HF supports three general categories of measurements, each with dedicated classes:

Category

Class

Description

Example Sensors

Absolute

UnaryMeasurementXDAbsolute

Non-drifting measurements in a fixed reference frame

GNSS, absolute LiDAR localization

Landmark

UnaryMeasurementXDLandmark

Measurements to landmarks without systematic drift

Fiducial markers, beacon-based localization

Binary (Relative)

BinaryMeasurementXD

Relative constraints between consecutive states

Wheel odometry, scan-to-scan matching, VIO

Each category supports different dimensionalities:

  • Pose3 (6D): Full SE(3) pose — addUnaryPose3AbsoluteMeasurement(), addBinaryPose3Measurement()

  • Position3 (3D): R3 position — addUnaryPosition3AbsoluteMeasurement(), addUnaryPosition3LandmarkMeasurement()

  • Velocity3 (3D): R3 velocity — addUnaryVelocity3AbsoluteMeasurement(), addUnaryVelocity3LocalMeasurement()

  • Orientation (1D): Individual roll, pitch, or yaw — addUnaryRollAbsoluteMeasurement(), etc.

  • Bearing3 (3D): Bearing to landmarks — addUnaryBearing3LandmarkMeasurement()

Additional convenience factors are available:

  • Zero motion: addZeroMotionFactor() — constrains consecutive states to be identical.

  • Zero velocity: addZeroVelocityFactor() — constrains the velocity to zero.

Graph Manager

The GraphManager is the backend engine responsible for:

  • Managing the GTSAM factor graph and variable index.

  • Running incremental fixed-lag smoothing in real time (iSAM2-based).
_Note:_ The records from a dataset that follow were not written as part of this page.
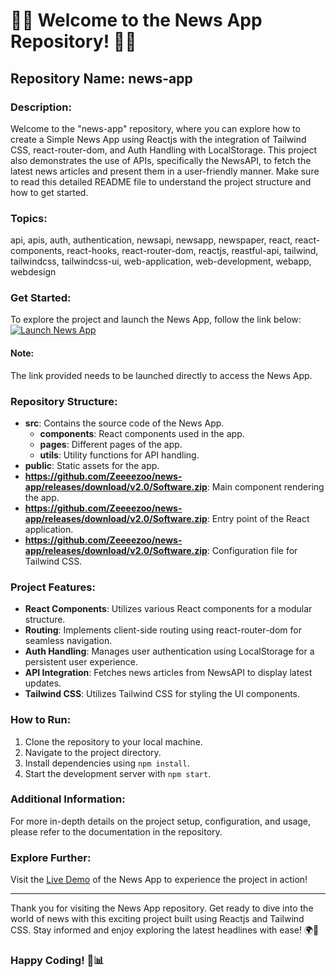 # 📰✨ Welcome to the News App Repository! 📰✨

## Repository Name: news-app

### Description:
Welcome to the "news-app" repository, where you can explore how to create a Simple News App using Reactjs with the integration of Tailwind CSS, react-router-dom, and Auth Handling with LocalStorage. This project also demonstrates the use of APIs, specifically the NewsAPI, to fetch the latest news articles and present them in a user-friendly manner. Make sure to read this detailed README file to understand the project structure and how to get started.

### Topics:
api, apis, auth, authentication, newsapi, newsapp, newspaper, react, react-components, react-hooks, react-router-dom, reactjs, reastful-api, tailwind, tailwindcss, tailwindcss-ui, web-application, web-development, webapp, webdesign

### Get Started:
To explore the project and launch the News App, follow the link below:
[![Launch News App](https://github.com/Zeeeezoo/news-app/releases/download/v2.0/Software.zip%20News%20App-Click%20Here-blue)](https://github.com/Zeeeezoo/news-app/releases/download/v2.0/Software.zip)

#### Note:
The link provided needs to be launched directly to access the News App.

### Repository Structure:
- **src**: Contains the source code of the News App.
  - **components**: React components used in the app.
  - **pages**: Different pages of the app.
  - **utils**: Utility functions for API handling.
- **public**: Static assets for the app.
- **https://github.com/Zeeeezoo/news-app/releases/download/v2.0/Software.zip**: Main component rendering the app.
- **https://github.com/Zeeeezoo/news-app/releases/download/v2.0/Software.zip**: Entry point of the React application.
- **https://github.com/Zeeeezoo/news-app/releases/download/v2.0/Software.zip**: Configuration file for Tailwind CSS.

### Project Features:
- **React Components**: Utilizes various React components for a modular structure.
- **Routing**: Implements client-side routing using react-router-dom for seamless navigation.
- **Auth Handling**: Manages user authentication using LocalStorage for a persistent user experience.
- **API Integration**: Fetches news articles from NewsAPI to display latest updates.
- **Tailwind CSS**: Utilizes Tailwind CSS for styling the UI components.

### How to Run:
1. Clone the repository to your local machine.
2. Navigate to the project directory.
3. Install dependencies using `npm install`.
4. Start the development server with `npm start`.

### Additional Information:
For more in-depth details on the project setup, configuration, and usage, please refer to the documentation in the repository.

### Explore Further:
Visit the [Live Demo](https://github.com/Zeeeezoo/news-app/releases/download/v2.0/Software.zip) of the News App to experience the project in action!

---

Thank you for visiting the News App repository. Get ready to dive into the world of news with this exciting project built using Reactjs and Tailwind CSS. Stay informed and enjoy exploring the latest headlines with ease! 🌍📰

### Happy Coding! 🚀📊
  • Supporting offline batch optimization for post-mission trajectory refinement.

  • Tracking dynamic reference frame transformations (random walk modeling for coordinate frame alignment).

Static Transforms

Extrinsic calibrations between sensor frames are managed via the StaticTransforms class. Each application provides its own subclass (e.g., SmbStaticTransforms) that reads the relevant transforms from TF or configuration files.

Communication Wrappers

ROS1 (graph_msf_ros)

  • Inherits from GraphMsfHolistic (or GraphMsfClassic).

  • Provides standard ROS1 subscribers (IMU) and publishers (Odometry, Path, TF).

  • Parameters are loaded from YAML files via the ROS parameter server.

ROS2 (graph_msf_ros2)

  • Inherits from GraphMsfHolistic (or GraphMsfClassic) and rclcpp::Node.

  • Uses dedicated worker threads (nonTimeCriticalThread, imuOdomThread) for state publishing to minimize latency.

  • Parameters are loaded from layered YAML configuration files.

  • Uses tf2_ros for transform broadcasting.

Data Flow

The typical data flow in an HF application is:

  1. IMU callback receives IMU data at high rate (~200-400 Hz), triggers preintegration, and publishes the preintegrated state estimate.

  2. Sensor callbacks (LiDAR, GNSS, wheel odometry, etc.) add unary or binary factors to the graph at their respective rates.

  3. The GraphManager periodically optimizes the factor graph (fixed-lag smoothing) and provides updated state estimates.

  4. The communication wrapper publishes odometry messages, paths, and TF transforms.